Elizabeth de Souza

Sleeping in the Fire: The Black Artist in America is a forthcoming book that uses the life of McCleary “Bunch” Washington, late father of author Elizabeth de Souza, to illumine stories about African-American visual artists of the past and present. The project as a whole has three parts—a creative nonfiction book, a traveling exhibition featuring select artists profiled in the book, and a short documentary film.

Born in 1937, Bunch Washington was an African-American visual artist and author. His 1973 release The Art of Romare Bearden: The Prevalence of Ritual was the first major book on a black artist. Published by the legendary Harry Abrams, the luxurious eight-pound volume was an instant classic that helped vault Bearden into the ranks of America’s greatest artists.
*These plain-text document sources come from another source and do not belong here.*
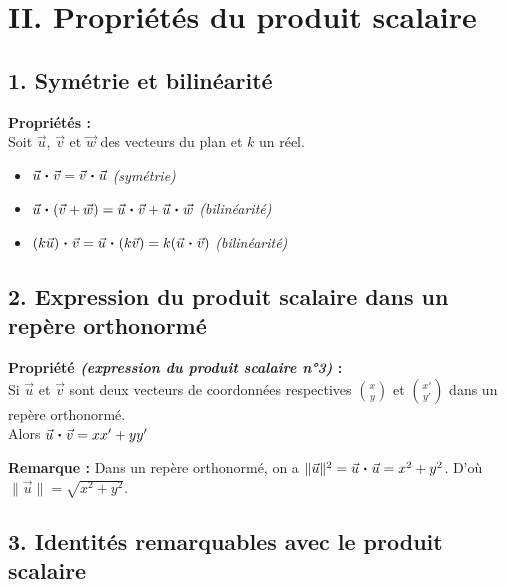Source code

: \documentclass[11pt,a4paper]{article}
\newcommand{\pdt}{\mathbin{\vcenter{\hbox{\scalebox{0.6}{\textbullet}}}}}
\begin{document}
\newpage
\section*{II. Propriétés du produit scalaire}

\subsection*{1. Symétrie et bilinéarité}

\begin{mdframed}[style=proprieteStyle]
    \textbf{Propriétés :} ~\\
    Soit $\vec{u}$, $\vec{v}$ et $\vec{w}$ des vecteurs du plan et $k$ un réel.
    \vspace{-3pt}
    \begin{itemize}
        \item $\vec{u}\pdt\vec{v}=\vec{v}\pdt\vec{u}$ \quad \emph{(symétrie)}
        \item $\vec{u}\pdt(\vec{v}+\vec{w})=\vec{u}\pdt\vec{v}+\vec{u}\pdt\vec{w}$ \quad \emph{(bilinéarité)}
        \item $(k\vec{u})\pdt\vec{v}=\vec{u}\pdt(k\vec{v})=k(\vec{u}\pdt\vec{v})$ \quad \emph{(bilinéarité)}
    \end{itemize}
\end{mdframed}

\subsection*{2. Expression du produit scalaire dans un repère orthonormé}

\begin{mdframed}[style=proprieteStyle]
    \textbf{Propriété \emph{(expression du produit scalaire n°3)} :} ~\\
    Si $\vec{u}$ et $\vec{v}$ sont deux vecteurs de coordonnées respectives $\displaystyle \binom{x}{y}$ et $\displaystyle \binom{x'}{y'}$ dans un repère orthonormé. \\
    Alors $\vec{u}\pdt\vec{v}=xx'+yy'$
\end{mdframed}

\textbf{Remarque :} Dans un repère orthonormé, on a $\| \vec{u} \|^2=\vec{u}\pdt\vec{u}=x^2+y^2$. D'où $\| \vec{u} \|=\sqrt{x^2+y^2}$.

\subsection*{3. Identités remarquables avec le produit scalaire}
\end{document}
Sadly, while Bunch’s book was becoming a collector’s prize, its authorship was persistently attributed to others. Without gallery representation for his own artwork, Bunch struggled to earn a living wage. Eventually, a mental health crisis a lifetime in the making forced him into the streets of NYC.
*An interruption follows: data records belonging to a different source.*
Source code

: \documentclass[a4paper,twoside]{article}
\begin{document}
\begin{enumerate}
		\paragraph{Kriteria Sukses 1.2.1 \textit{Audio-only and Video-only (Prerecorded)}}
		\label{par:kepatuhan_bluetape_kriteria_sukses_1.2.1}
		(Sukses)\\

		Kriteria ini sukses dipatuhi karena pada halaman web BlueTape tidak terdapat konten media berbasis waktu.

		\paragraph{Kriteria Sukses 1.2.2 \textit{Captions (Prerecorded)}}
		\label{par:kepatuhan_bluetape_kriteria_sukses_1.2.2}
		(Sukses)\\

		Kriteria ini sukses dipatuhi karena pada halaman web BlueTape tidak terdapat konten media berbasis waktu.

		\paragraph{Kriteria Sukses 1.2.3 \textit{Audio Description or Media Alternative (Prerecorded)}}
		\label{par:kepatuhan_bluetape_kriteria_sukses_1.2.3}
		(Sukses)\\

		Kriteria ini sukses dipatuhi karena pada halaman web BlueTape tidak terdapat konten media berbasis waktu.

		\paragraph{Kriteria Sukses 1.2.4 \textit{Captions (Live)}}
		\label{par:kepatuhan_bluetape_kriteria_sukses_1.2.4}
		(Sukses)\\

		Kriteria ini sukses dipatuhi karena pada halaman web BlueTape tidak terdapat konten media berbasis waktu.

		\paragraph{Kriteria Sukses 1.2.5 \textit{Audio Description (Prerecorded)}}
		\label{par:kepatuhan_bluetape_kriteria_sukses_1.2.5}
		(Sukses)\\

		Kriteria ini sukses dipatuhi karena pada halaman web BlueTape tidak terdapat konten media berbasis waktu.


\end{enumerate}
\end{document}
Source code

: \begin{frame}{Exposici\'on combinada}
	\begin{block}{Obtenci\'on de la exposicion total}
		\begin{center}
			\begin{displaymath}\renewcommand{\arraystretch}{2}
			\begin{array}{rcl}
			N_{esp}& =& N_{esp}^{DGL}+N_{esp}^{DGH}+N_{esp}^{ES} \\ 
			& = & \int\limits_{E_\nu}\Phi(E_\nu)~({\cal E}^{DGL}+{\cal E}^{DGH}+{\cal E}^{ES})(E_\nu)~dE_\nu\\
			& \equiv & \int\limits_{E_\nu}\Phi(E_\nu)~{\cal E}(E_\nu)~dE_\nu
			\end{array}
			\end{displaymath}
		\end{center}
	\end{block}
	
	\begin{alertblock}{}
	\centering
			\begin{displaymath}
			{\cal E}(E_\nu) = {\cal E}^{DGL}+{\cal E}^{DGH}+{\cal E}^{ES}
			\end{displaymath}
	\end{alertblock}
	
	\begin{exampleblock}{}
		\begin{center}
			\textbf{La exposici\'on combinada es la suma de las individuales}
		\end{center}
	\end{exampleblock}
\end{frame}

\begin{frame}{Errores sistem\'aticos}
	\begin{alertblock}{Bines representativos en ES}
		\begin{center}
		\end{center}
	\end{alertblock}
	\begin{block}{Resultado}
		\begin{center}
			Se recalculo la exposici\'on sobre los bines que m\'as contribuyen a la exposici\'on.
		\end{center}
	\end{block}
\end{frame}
Titled after the journal Bunch kept during those harrowing years, Sleeping in the Fire explores the mystifying link between art, culture, and mental health. Many of the inquiries contained in its pages, revealed through a decade’s worth of interviews and experiences, are now both fueling and confounding our national dialogue about race and social justice. One voice has rarely been invited into this conversation—the black artist in America. Perhaps its time we ask—and listen.